Humbling lessons from the Umbrella Man about science

upside downHow sure are you that your last paper was right?

Could you be wrong about something big even though you are sure you are right?

The reality is that there’s a bigger chance than you think that you are totally wrong about many things, especially those you are most sure that you are right about.

Wait, what?

A while back I did a post about the traps that we humans are prone to fall into not just in the stem cell field, but also more generally including linear thinking, group think, and binary thinking. Check it out.

More recently I read an intriguing article in the NYTimes called The Umbrella Man. It is about the Kennedy assassination. Turns out that there was  a curious man standing by the roadside that day in Texas and right as JFK’s car came by this man, shots rang out. What was so strange about this man was that he was wearing a dark suit and holding an open black umbrella on a warm, sunny day.

Millions of Americans were convinced that this “Umbrella Man” had something to do with the assassination. No other explanation made any sense.

People were 100% sure this guy was in on the plot, but as it turns out, the guy was almost certainly completely innocent. In fact he opened his umbrella on that fateful day as an odd protest for something that JFK’s father had done long ago, not having anything to do with Kennedy’s assassination.

People were sure he was guilty, but he wasn’t and in fact some crazy, out of left field explanation was instead true.

Now look at the picture at the top of this post of me hiking about 20 years ago in the North Cascades of Washington State my freshman year at Reed College.

What is going on?

It looks like I’m standing next to an upside down mountain, right?
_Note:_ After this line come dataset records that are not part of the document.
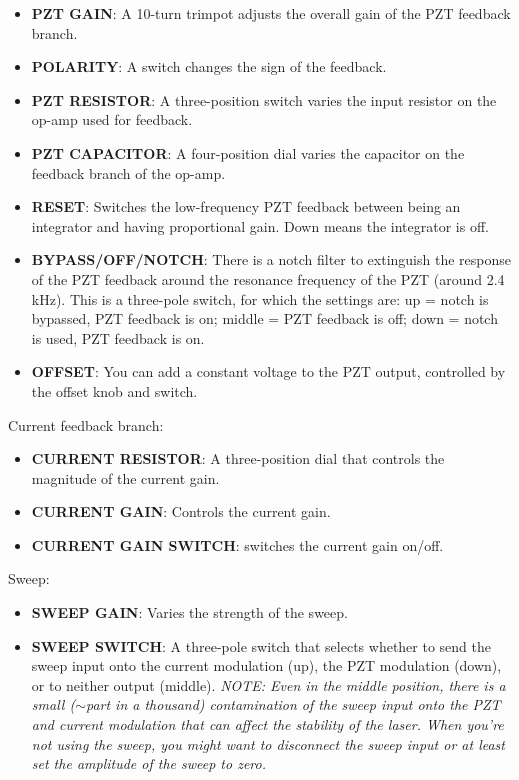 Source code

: \documentclass{../lab}
\begin{document}
\begin{itemize}
    \item \textbf{PZT GAIN}: A 10-turn trimpot adjusts the overall gain of the PZT feedback branch.

    \item \textbf{POLARITY}: A switch changes the sign of the feedback.

    \item \textbf{PZT RESISTOR}: A three-position switch varies the input resistor on the op-amp used for feedback.

    \item \textbf{PZT CAPACITOR}: A four-position dial varies the capacitor on the feedback branch of the op-amp.

    \item \textbf{RESET}: Switches the low-frequency PZT feedback between being an integrator and having proportional gain. Down means the integrator is off.

    \item \textbf{BYPASS/OFF/NOTCH}: There is a notch filter to extinguish the response of the PZT feedback around the resonance frequency of the PZT (around 2.4 kHz). This is a three-pole switch, for which the settings are: up = notch is bypassed, PZT feedback is on; middle = PZT feedback is off; down = notch is used, PZT feedback is on.

    \item \textbf{OFFSET}: You can add a constant voltage to the PZT output, controlled by the offset knob and switch.
\end{itemize}

Current feedback branch:

\begin{itemize}
    \item \textbf{CURRENT RESISTOR}: A three-position dial that controls the magnitude of the current gain.

    \item \textbf{CURRENT GAIN}: Controls the current gain.

    \item \textbf{CURRENT GAIN SWITCH}: switches the current gain on/off.
\end{itemize}

Sweep:

\begin{itemize}
    \item \textbf{SWEEP GAIN}: Varies the strength of the sweep.

    \item \textbf{SWEEP SWITCH}: A three-pole switch that selects whether to send the sweep input onto the current modulation (up), the PZT modulation (down), or to neither output (middle). \emph{NOTE: Even in the middle position, there is a small ($\sim$part in a thousand) contamination of the sweep input onto the PZT and current modulation that can affect the stability of the laser. When you're not using the sweep, you might want to disconnect the sweep input or at least set the amplitude of the sweep to zero.}
\end{itemize}
\end{document}
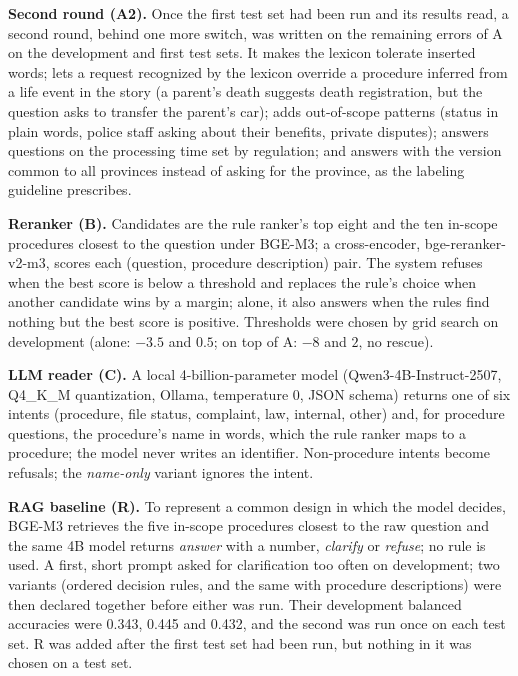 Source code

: \textbf{Second round (A2).} Once the first test set had been run and its results read, a second round, behind one more switch, was written
on the remaining errors of A on the development and first test sets. It makes the lexicon tolerate inserted words; lets a request
recognized by the lexicon override a procedure inferred from a life event in the story (a parent's death suggests death registration, but
the question asks to transfer the parent's car); adds out-of-scope patterns (status in plain words, police staff asking about their benefits,
private disputes); answers questions on the processing time set by regulation;
and answers with the version common to all provinces instead of asking for the province, as the labeling guideline prescribes.

\textbf{Reranker (B).} Candidates are the rule ranker's top eight and the ten in-scope procedures closest to the question under
BGE-M3\cite{chen2024m3}; a cross-encoder, bge-reranker-v2-m3\cite{bgererank}, scores each (question, procedure description) pair. The
system refuses when the best score is below a threshold and replaces the rule's choice when another candidate wins by a margin; alone, it
also answers when the rules find nothing but the best score is positive. Thresholds were chosen by grid search on development (alone:
$-3.5$ and $0.5$; on top of A: $-8$ and $2$, no rescue).

\textbf{LLM reader (C).} A local 4-billion-parameter model (Qwen3-4B-Instruct-2507, Q4\_K\_M quantization, Ollama, temperature 0, JSON
schema)\cite{qwen3,qwen3inst} returns one of six intents (procedure, file status, complaint, law, internal, other) and, for procedure
questions, the procedure's name in words, which the rule ranker maps to a procedure; the model never writes an identifier. Non-procedure
intents become refusals; the \emph{name-only} variant ignores the intent.

\textbf{RAG baseline (R).} To represent a common design in which the model decides, BGE-M3 retrieves the five in-scope procedures closest to
the raw question and the same 4B model returns \emph{answer} with a number, \emph{clarify} or \emph{refuse}; no rule is used. A first, short
prompt asked for clarification too often on development; two variants (ordered decision rules, and the same with procedure descriptions)
were then declared together before either was run. Their development balanced accuracies were 0.343, 0.445 and 0.432, and the second was
run once on each test set. R was added after the first test set had been run, but nothing in it was chosen on a test set.
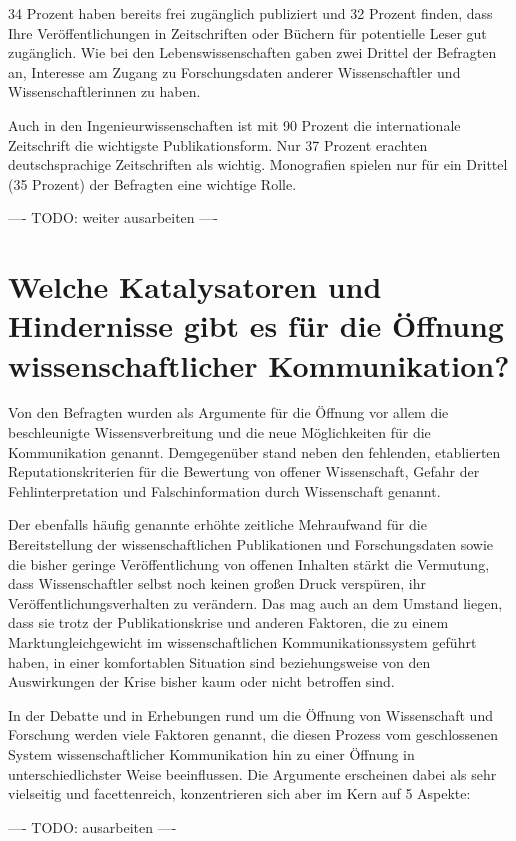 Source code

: 34 Prozent haben bereits frei zugänglich publiziert und 32 Prozent finden, dass Ihre Veröffentlichungen in Zeitschriften oder Büchern für potentielle Leser gut zugänglich. Wie bei den Lebenswissenschaften gaben zwei Drittel der Befragten an, Interesse am Zugang zu Forschungsdaten anderer Wissenschaftler und Wissenschaftlerinnen zu haben.

Auch in den Ingenieurwissenschaften ist mit 90 Prozent die internationale Zeitschrift die wichtigste Publikationsform. Nur 37 Prozent erachten deutschsprachige Zeitschriften als wichtig. Monografien spielen nur für ein Drittel (35 Prozent) der Befragten eine wichtige Rolle.

---- TODO: weiter ausarbeiten ----

\section{Welche Katalysatoren und Hindernisse gibt es für die Öffnung wissenschaftlicher Kommunikation?}

Von den Befragten wurden als Argumente für die Öffnung vor allem die beschleunigte Wissensverbreitung und die neue Möglichkeiten für die Kommunikation genannt. Demgegenüber stand neben den fehlenden, etablierten Reputationskriterien für die Bewertung von offener Wissenschaft, Gefahr der Fehlinterpretation und Falschinformation durch Wissenschaft genannt.

Der ebenfalls häufig genannte erhöhte zeitliche Mehraufwand für die Bereitstellung der wissenschaftlichen Publikationen und Forschungsdaten sowie die bisher geringe Veröffentlichung von offenen Inhalten stärkt die Vermutung, dass Wissenschaftler selbst noch keinen großen Druck verspüren, ihr Veröffentlichungsverhalten zu verändern. Das mag auch an dem Umstand liegen, dass sie trotz der Publikationskrise und anderen Faktoren, die zu einem Marktungleichgewicht im wissenschaftlichen Kommunikationssystem geführt haben, in einer komfortablen Situation sind beziehungsweise von den Auswirkungen der Krise bisher kaum oder nicht betroffen sind.

In der Debatte und in Erhebungen rund um die Öffnung von Wissenschaft und Forschung werden viele Faktoren genannt, die diesen Prozess vom geschlossenen System wissenschaftlicher Kommunikation hin zu einer Öffnung in unterschiedlichster Weise beeinflussen. Die Argumente erscheinen dabei als sehr vielseitig und facettenreich, konzentrieren sich aber im Kern auf 5 Aspekte:

---- TODO: ausarbeiten ----

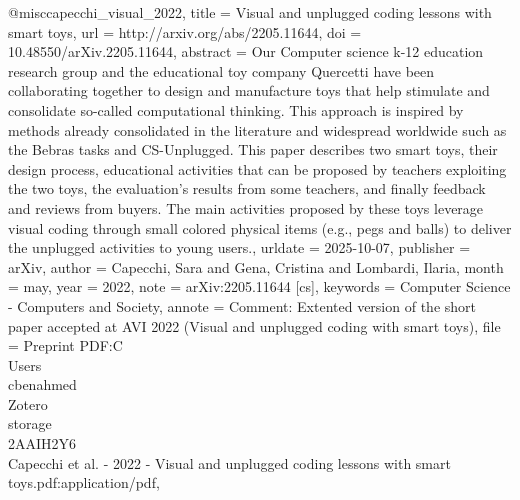 @misc{capecchi_visual_2022,
	title = {Visual and unplugged coding lessons with smart toys},
	url = {http://arxiv.org/abs/2205.11644},
	doi = {10.48550/arXiv.2205.11644},
	abstract = {Our Computer science k-12 education research group and the educational toy company Quercetti have been 
collaborating together to design and manufacture toys that help stimulate and consolidate so-called computational thinking. This 
approach is inspired by methods already consolidated in the literature and widespread worldwide such as the Bebras tasks and 
CS-Unplugged. This paper describes two smart toys, their design process, educational activities that can be proposed by teachers 
exploiting the two toys, the evaluation's results from some teachers, and finally feedback and reviews from buyers. The main 
activities proposed by these toys leverage visual coding through small colored physical items (e.g., pegs and balls) to deliver 
the unplugged activities to young users.},
	urldate = {2025-10-07},
	publisher = {arXiv},
	author = {Capecchi, Sara and Gena, Cristina and Lombardi, Ilaria},
	month = may,
	year = {2022},
	note = {arXiv:2205.11644 [cs]},
	keywords = {Computer Science - Computers and Society},
	annote = {Comment: Extented version of the short paper accepted at AVI 2022 (Visual and unplugged coding with smart 
toys)},
	file = {Preprint PDF:C\:\\Users\\cbenahmed\\Zotero\\storage\\2AAIH2Y6\\Capecchi et al. - 2022 - Visual and unplugged 
coding lessons with smart toys.pdf:application/pdf},
}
But in fact, it is a crystal clear reflection of a mountain in an alpine lake on the shore of which I was standing. If you look closely you can see a big rock underwater.

In science what we call fact, future scientists may prove wrong.

Then we may realize, assuming we are still alive, that no matter how sure we we that we were correct that in fact we were totally wrong.

What this means is that a good scientist  and in fact a good thinker in any field has an open mind and avoids falling in love with his own ideas and models of how things work.

And he or she sometimes has to have the modesty to realize that no matter how good a scientist they might be, not only is data the king but also it can take a long time for us to really understand what it means and more data can make “old” data suddenly not seem so correct any more. Data is only king until more data dethrones it.

Often times our hypotheses are wrong precisely at the moment we most strongly think we are right.

So the next time you are convinced of something such as that an experiment 100% proved something, pause and think of the umbrella man. Think of how an entire country was sure he was guilty of contributing to the JFK assassination, when in fact he was simply trying to make a very odd political statement with his umbrella.

That darn umbrella fooled a nation.

Each of our experiments or projects or even papers may have umbrellas in them and we think we know what those means, but do we really?